What’s more, they repeated the act a couple of days ago, and they seem quite eager to make it a daily occurrence, without a thought for S&P’s convenience. Of course p loves the company, who’s bothered about the adults anyway?

So, given this happy independence, Amit and I decided it was high time that we adopted a baby-sitter strategy. We checked with the cook, who agreed to baby-sit one evening a week, provided we got back around 10 or, at the latest, dropped her home by 11. Considering we’ve had only two evenings out sans kids in the last 1+ year (thanks to S&S and Anjalimasi for their unpaid baby-sitting services), it sounds like a good deal. Our first date is tomorrow, and I have to say it feels a bit strange. I know we’ll both spend most of the time (we’re giving it 90 minutes for our first time out) thinking/worrying/talking about how the kids are doing without either of us around.

Big school starts in June and I think it’s going to be from 8.30 till 12.30 once they get past the settling in period. That means that, if Amit drops them, I’ll have an empty nest from 8 till 12 (when I’ll probably have to leave to pick them up). An older and wiser friend warns that I’ll miss them like crazy, but right now I can hardly wait. I always thought that when we had kids I’d like to be a SAHM for some time, but I never attempted to define the time. Now that I’ve done it for almost a year-and-a-half, I think the time to go back to work is, oh, let’s see, right about now, actually. Of course, it has to be just when there is a global recession on and there are no jobs to be had.

In my eagerness to start work, I took up a freelance writing assignment which turned out to be really, really (and I mean REALLY) boring. The sheer boredom of it almost killed me. I have never struggled so hard to finish a task in the agreed time in my entire professional life – and believe me, I’ve fought some tough battles in my day.

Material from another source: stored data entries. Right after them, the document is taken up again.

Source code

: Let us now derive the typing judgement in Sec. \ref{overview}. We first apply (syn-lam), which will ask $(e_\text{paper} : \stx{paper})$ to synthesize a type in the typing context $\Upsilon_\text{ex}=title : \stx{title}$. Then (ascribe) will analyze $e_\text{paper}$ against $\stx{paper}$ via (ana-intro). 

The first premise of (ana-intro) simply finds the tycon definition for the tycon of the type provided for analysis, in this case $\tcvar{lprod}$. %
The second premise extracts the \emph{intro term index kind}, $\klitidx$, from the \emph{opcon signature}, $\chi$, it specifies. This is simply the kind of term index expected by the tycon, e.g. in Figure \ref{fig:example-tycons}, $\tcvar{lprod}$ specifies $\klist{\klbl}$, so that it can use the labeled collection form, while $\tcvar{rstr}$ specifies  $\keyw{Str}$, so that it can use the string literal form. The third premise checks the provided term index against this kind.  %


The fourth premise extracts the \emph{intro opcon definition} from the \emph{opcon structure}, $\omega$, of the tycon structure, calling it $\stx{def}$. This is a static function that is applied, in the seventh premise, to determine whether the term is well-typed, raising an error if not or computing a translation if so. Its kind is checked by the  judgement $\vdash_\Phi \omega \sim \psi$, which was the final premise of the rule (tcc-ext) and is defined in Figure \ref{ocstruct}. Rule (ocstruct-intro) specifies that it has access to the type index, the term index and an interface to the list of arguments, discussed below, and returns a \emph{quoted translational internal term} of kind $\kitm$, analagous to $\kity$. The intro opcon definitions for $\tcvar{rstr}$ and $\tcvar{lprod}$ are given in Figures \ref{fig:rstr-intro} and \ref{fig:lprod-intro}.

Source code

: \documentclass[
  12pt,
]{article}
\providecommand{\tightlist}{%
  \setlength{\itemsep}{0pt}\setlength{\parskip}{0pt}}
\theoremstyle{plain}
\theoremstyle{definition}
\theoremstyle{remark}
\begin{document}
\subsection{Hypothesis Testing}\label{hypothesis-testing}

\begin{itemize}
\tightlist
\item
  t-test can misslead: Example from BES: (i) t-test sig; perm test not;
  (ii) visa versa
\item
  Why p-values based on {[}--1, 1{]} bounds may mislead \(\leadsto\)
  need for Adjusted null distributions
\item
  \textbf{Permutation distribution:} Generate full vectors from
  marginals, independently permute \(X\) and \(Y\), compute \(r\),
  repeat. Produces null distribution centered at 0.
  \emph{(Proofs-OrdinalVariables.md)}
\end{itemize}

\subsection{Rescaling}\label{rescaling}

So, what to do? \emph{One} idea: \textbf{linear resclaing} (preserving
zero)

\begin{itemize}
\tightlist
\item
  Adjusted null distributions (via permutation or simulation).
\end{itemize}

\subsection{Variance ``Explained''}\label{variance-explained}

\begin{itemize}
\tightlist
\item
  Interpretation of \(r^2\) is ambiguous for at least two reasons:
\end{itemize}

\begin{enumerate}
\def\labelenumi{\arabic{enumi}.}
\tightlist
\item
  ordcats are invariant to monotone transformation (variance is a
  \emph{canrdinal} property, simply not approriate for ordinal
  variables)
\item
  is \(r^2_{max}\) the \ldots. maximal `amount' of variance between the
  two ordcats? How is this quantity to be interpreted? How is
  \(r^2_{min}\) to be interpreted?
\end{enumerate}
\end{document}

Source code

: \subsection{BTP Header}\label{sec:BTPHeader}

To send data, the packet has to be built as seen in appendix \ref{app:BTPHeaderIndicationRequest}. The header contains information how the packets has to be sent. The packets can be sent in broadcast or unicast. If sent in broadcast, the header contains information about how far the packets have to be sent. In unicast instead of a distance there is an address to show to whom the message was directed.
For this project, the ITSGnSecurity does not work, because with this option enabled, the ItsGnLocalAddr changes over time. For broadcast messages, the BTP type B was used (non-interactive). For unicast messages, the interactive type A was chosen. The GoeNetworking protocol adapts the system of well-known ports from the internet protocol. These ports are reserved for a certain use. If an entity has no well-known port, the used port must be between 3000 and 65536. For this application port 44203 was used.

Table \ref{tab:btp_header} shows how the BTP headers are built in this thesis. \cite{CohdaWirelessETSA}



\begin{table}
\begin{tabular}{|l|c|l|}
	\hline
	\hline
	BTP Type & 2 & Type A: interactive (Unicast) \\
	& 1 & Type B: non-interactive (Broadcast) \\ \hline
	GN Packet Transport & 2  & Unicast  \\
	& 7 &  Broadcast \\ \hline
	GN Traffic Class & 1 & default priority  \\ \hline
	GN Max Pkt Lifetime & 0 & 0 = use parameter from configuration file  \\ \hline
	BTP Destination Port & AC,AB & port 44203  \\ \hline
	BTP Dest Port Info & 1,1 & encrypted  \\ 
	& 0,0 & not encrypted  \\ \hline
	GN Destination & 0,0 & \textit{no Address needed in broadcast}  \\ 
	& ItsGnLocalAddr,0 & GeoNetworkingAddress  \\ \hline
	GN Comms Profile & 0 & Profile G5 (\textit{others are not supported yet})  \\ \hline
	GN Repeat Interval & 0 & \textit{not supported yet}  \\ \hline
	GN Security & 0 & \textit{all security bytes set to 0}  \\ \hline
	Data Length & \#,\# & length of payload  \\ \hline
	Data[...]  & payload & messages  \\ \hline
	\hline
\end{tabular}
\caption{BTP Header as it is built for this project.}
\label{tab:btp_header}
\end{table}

And finally, adoption update: We’ve been hearing for a month or so that we’d be meeting the District Magistrate any time soon, as the last step towards getting a birth certificate for the twins. It was supposed to be yesterday, then it got pushed to tomorrow, and now it stands set for Monday. Or Tuesday. Let’s hope it happens some time next week, it would be good to get those birth certificates in hand, it’s going on
for eighteen months since the twins came home.

Traveling with Twins

Traveling with two-year-olds is not easy. Traveling with two of them is no easier… Or at least, it is not much easier. True, they do a lot to keep each other occupied, but two kids also means twice the number of crises in the shape of bumps and falls, tantrums, toileting accidents, and everything else.

Last year, we made several trips with the kids: Once each to Delhi-Chandigarh and Calcutta to visit family, and three or four trips to Pondicherry for their adoption legalities (which, believe it or not, are still under way). On each trip, the kids enjoyed at least some part of the journey, but we also faced some troubles. Still, we bravely (or stupidly?) undertook a trip that was exclusively a holiday – no family, no court case and no reason at all other than our selfish pleasure.

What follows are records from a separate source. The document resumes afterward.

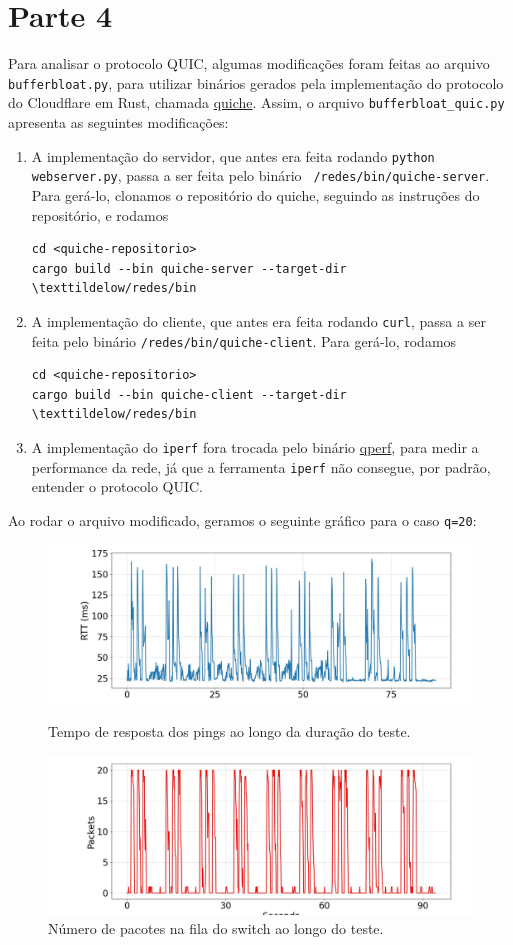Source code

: \documentclass[a4paper,12pt]{article}
\newcommand{\code}[1]{\texttt{#1}}
\begin{document}
\section{Parte 4}

Para analisar o protocolo QUIC, algumas modificações foram feitas ao arquivo \code{bufferbloat.py}, para utilizar binários gerados pela implementação do protocolo do Cloudflare em Rust, chamada \href{https://github.com/cloudflare/quiche}{quiche}. Assim, o arquivo \code{bufferbloat\_quic.py} apresenta as seguintes modificações:
\begin{enumerate}
\item A implementação do servidor, que antes era feita rodando \code{python webserver.py}, passa a ser feita pelo binário \code{~/redes/bin/quiche-server}. Para gerá-lo, clonamos o repositório do quiche, seguindo as instruções do repositório, e rodamos
\begin{verbatim}
cd <quiche-repositorio>
cargo build --bin quiche-server --target-dir \texttildelow/redes/bin
\end{verbatim}
\item A implementação do cliente, que antes era feita rodando \code{curl}, passa a ser feita pelo binário \code{\texttildelow/redes/bin/quiche-client}. Para gerá-lo, rodamos 
  \begin{verbatim}
cd <quiche-repositorio>
cargo build --bin quiche-client --target-dir \texttildelow/redes/bin
\end{verbatim}
\item A implementação do \code{iperf} fora trocada pelo binário \href{https://github.com/rbruenig/qperf}{qperf}, para medir a performance da rede, já que a ferramenta \code{iperf} não consegue, por padrão, entender o protocolo QUIC.
\end{enumerate}

Ao rodar o arquivo modificado, geramos o seguinte gráfico para o caso \code{q=20}:

\begin{figure}[ht!]
  \centering
  \includegraphics[width=0.5\columnwidth]{./bufferbloat/bb-q20/quic-rtt.jpg}
  \caption{Tempo de resposta dos pings ao longo da duração do teste.}
  \includegraphics[width=0.5\columnwidth]{./bufferbloat/bb-q20/quic-buffer.jpg}
  \caption{Número de pacotes na fila do switch ao longo do teste.}
\end{figure}
\end{document}
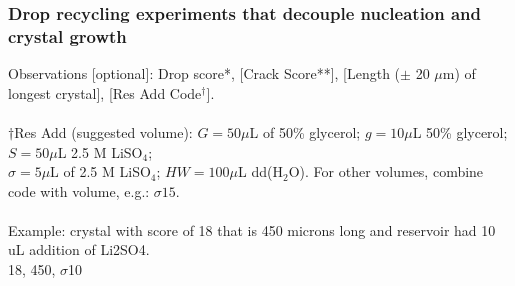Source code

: \documentclass{report}
\begin{document}
\subsubsection*{Drop recycling experiments that decouple nucleation and crystal growth}

Observations [optional]: Drop score*, [Crack Score**], [Length ($\pm$ 20 $\mu$m) of longest crystal], [Res Add Code$^{\dagger}$]. \\
\vspace{1mm}\\
$\dagger$Res Add (suggested volume):  $G = 50 \mu$L of 50\% glycerol; $g = 10 \mu$L 50\% glycerol; $S = 50 \mu$L 2.5 M LiSO$_{4}$; \\
$\sigma = 5 \mu$L of 2.5 M LiSO$_{4}$;  $HW = 100 \mu$L dd(H$_{2}$O). For other volumes, combine code with volume, e.g.: $\sigma15$. \\
\vspace{1mm}\\
Example: crystal with score of 18 that is 450 microns long and reservoir had 10 uL addition of Li2SO4. \\
18, 450, $\sigma$10 \\
\vspace{3mm}
\end{document}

Did the kids enjoy it? Well, at times they did.

Did we enjoy it??? Well… at times… or at least occasionally… hmmmm…. let’s see now…

It started badly, when Tara managed to wet her pants in the Indian style bathroom at the station while waiting for the train to Kochi. Mrini immediately seized the opportunity to run out of the bathroom and on to the platform.

After I had got that situation under control, we boarded the train. It being early evening, the kids were full of energy and did their best to run into other people’s berths or to run out of the coach altogether. Keeping them in check took all my energy (whatever was left after making all those masala dosas, remember?) and when they started fussing about going to sleep, I was end-tethered very quickly and reduced to a screaming wreck.

To make matters worse, no food was served on the train. We ate what was left of the dosas, then I started to dig in to the supply of snacks intended for the cruise, before sleep overtook me.

The next day, in Kochi, when we ventured out to go to the SPORTS office to get our tickets, we found that traffic was off the roads because Sonia Gandhi was visiting. We lugged the poor kids around while we searched for byways that would get us outside the cordoned-off area. By the time we had given it up as a lost cause and gone back to the hotel, her convoy had just passed and the roads were re-opened to traffic. But the kids had been subjected to a lot of foot-soring by then, and for no good reason. Still, after a trip to the toilet, we dragged them out again, and this time we managed to get an auto.

By the time we actually reached the SPORTS office, they were tired and sleepy, almost asleep in fact. Not that that explains why they chose to spend the half-hour there driving me to distraction running around screaming, and touching everything they shouldn’t touch.

When we got back to the vicinity of our hotel, we stopped at a restaurant for lunch. It was your typical “meals ready” type of thali, only, it was so extremely chilli-hot that by the end of it even I was begging for mercy. And I have a fairly high tolerance for chilli. The poor kids ate a few bites, then drank a gallon of water.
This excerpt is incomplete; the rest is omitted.